Pilot Flying J is a member of the ATA and the organization has yet to publish anything about the situation on its daily digest.
Knoxville-based Pilot Flying J, the nation’s largest truck-stop operator, is majority-owned and controlled by the family of Tennessee Gov. Bill Haslam, whose brother, Jimmy Haslam, is chief executive officer, The Tennessean reported.
The company, which has been under fire after a raid last week on the company’s headquarters, is facing accusations that millions of dollars were withheld from trucking companies involved in the rebate program.
Hodges said his company, which operates 375 over-the-road trucks, is among the victims of the alleged scam, in which trucking firms were paid less than promised in rebates they were supposed to be earning by sending their trucks to Pilot Flying J locations for refueling.
“We feel like they got us,” Hodges said to The Tennessean. “We fit the profile of exactly what they were doing.
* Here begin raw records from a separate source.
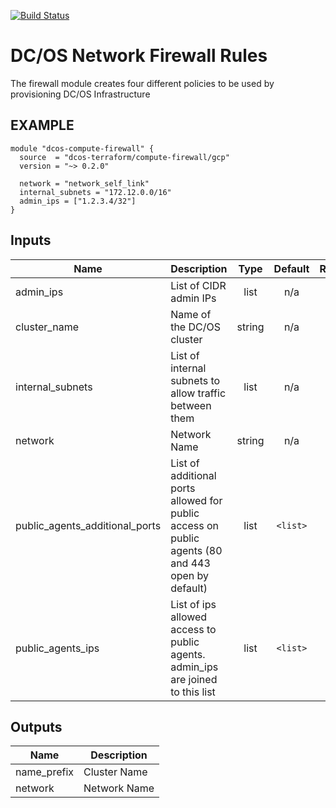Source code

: [![Build Status](https://jenkins-terraform.mesosphere.com/service/dcos-terraform-jenkins/job/dcos-terraform/job/terraform-gcp-compute-firewall/job/master/badge/icon)](https://jenkins-terraform.mesosphere.com/service/dcos-terraform-jenkins/job/dcos-terraform/job/terraform-gcp-compute-firewall/job/master/)
# DC/OS Network Firewall Rules

The firewall module creates four different policies to be used by provisioning DC/OS Infrastructure

## EXAMPLE

```hcl
module "dcos-compute-firewall" {
  source  = "dcos-terraform/compute-firewall/gcp"
  version = "~> 0.2.0"

  network = "network_self_link"
  internal_subnets = "172.12.0.0/16"
  admin_ips = ["1.2.3.4/32"]
}
```

## Inputs

| Name | Description | Type | Default | Required |
|------|-------------|:----:|:-----:|:-----:|
| admin\_ips | List of CIDR admin IPs | list | n/a | yes |
| cluster\_name | Name of the DC/OS cluster | string | n/a | yes |
| internal\_subnets | List of internal subnets to allow traffic between them | list | n/a | yes |
| network | Network Name | string | n/a | yes |
| public\_agents\_additional\_ports | List of additional ports allowed for public access on public agents (80 and 443 open by default) | list | `<list>` | no |
| public\_agents\_ips | List of ips allowed access to public agents. admin_ips are joined to this list | list | `<list>` | no |

## Outputs

| Name | Description |
|------|-------------|
| name\_prefix | Cluster Name |
| network | Network Name |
We were in the rebate program, and we always had a tough time reconciling the checks we were getting with our records of fuel purchases.
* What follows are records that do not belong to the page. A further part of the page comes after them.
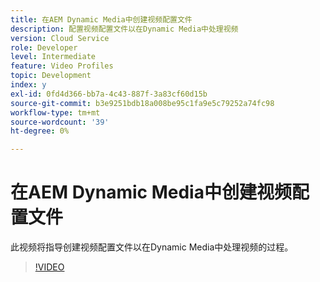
 ```yaml
---
title: 在AEM Dynamic Media中创建视频配置文件
description: 配置视频配置文件以在Dynamic Media中处理视频
version: Cloud Service
role: Developer
level: Intermediate
feature: Video Profiles
topic: Development
index: y
exl-id: 0fd4d366-bb7a-4c43-887f-3a83cf60d15b
source-git-commit: b3e9251bdb18a008be95c1fa9e5c79252a74fc98
workflow-type: tm+mt
source-wordcount: '39'
ht-degree: 0%

---
```


# 在AEM Dynamic Media中创建视频配置文件

此视频将指导创建视频配置文件以在Dynamic Media中处理视频的过程。

>[!VIDEO](https://video.tv.adobe.com/v/335382?quality=12&learn=on)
“Sometimes when we were expecting $50,000, we would get only $35,000, and when we would call, we never got a straight answer about the discrepancy. When we would get a check, nothing would come with it explaining it.”
Hodges said his company finally went to Pilot’s president and they “just started giving us the discount right at the pump.”
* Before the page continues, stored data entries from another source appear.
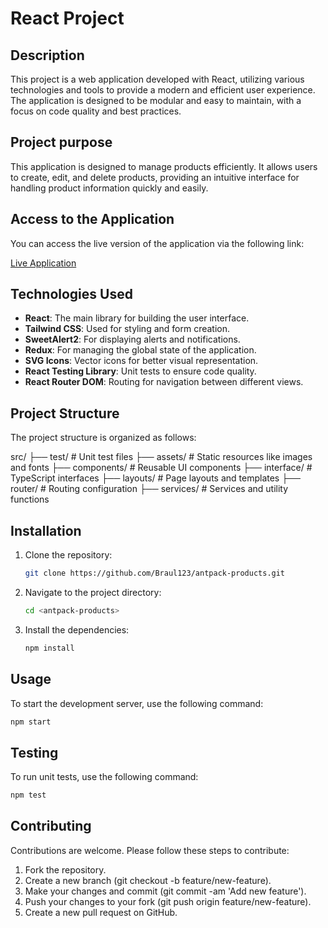 
# React Project

## Description

This project is a web application developed with React, utilizing various technologies and tools to provide a modern and efficient user experience. The application is designed to be modular and easy to maintain, with a focus on code quality and best practices.

## Project purpose

This application is designed to manage products efficiently. It allows users to create, edit, and delete products, providing an intuitive interface for handling product information quickly and easily.

## Access to the Application

You can access the live version of the application via the following link:

[Live Application](https://antpack-products-4r104kth3-braul123s-projects.vercel.app/)

## Technologies Used

- **React**: The main library for building the user interface.
- **Tailwind CSS**: Used for styling and form creation.
- **SweetAlert2**: For displaying alerts and notifications.
- **Redux**: For managing the global state of the application.
- **SVG Icons**: Vector icons for better visual representation.
- **React Testing Library**: Unit tests to ensure code quality.
- **React Router DOM**: Routing for navigation between different views.

## Project Structure

The project structure is organized as follows:

src/ ├── test/ # Unit test files ├── assets/ # Static resources like images and fonts ├── components/ # Reusable UI components ├── interface/ # TypeScript interfaces ├── layouts/ # Page layouts and templates ├── router/ # Routing configuration ├── services/ # Services and utility functions


## Installation

1. Clone the repository:

    ```bash
    git clone https://github.com/Braul123/antpack-products.git
    ```

2. Navigate to the project directory:

    ```bash
    cd <antpack-products>
    ```

3. Install the dependencies:

    ```bash
    npm install
    ```

## Usage

To start the development server, use the following command:

```bash
npm start
```

## Testing

To run unit tests, use the following command:

```bash
npm test
```

## Contributing

Contributions are welcome. Please follow these steps to contribute:

1. Fork the repository.
2. Create a new branch (git checkout -b feature/new-feature).
3. Make your changes and commit (git commit -am 'Add new feature').
4. Push your changes to your fork (git push origin feature/new-feature).
5. Create a new pull request on GitHub.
It’s a familiar story for Brad Morehouse, president of W.N. Morehouse Truck Line Inc. of Omaha, Neb., one of the companies named as a victim in FBI reports.
“We caught them, and they finally put us on a discount right at the pump,” Morehouse said. “It’s all disgraceful. It was very difficult to track the rebates because they had different prices at different truck stops. We trusted them, and now, if they’re guilty, I hope they all go to jail.”
However, if the company shut down, it could mean serious repercussions in the trucking industry, as other fuel companies are not prepared to immediately fill that gap, said Tom Kloza, chief oil analyst for the Oil Price Information Service, or OPIS.
Pilot Flying J has more than 650 locations and 23,000 employees; its annual sales total about $29.2 billion. Love’s truck stops is in second place, with about 290 locations, 10,000 employees and $17 billion in sales, according to The Tennessean.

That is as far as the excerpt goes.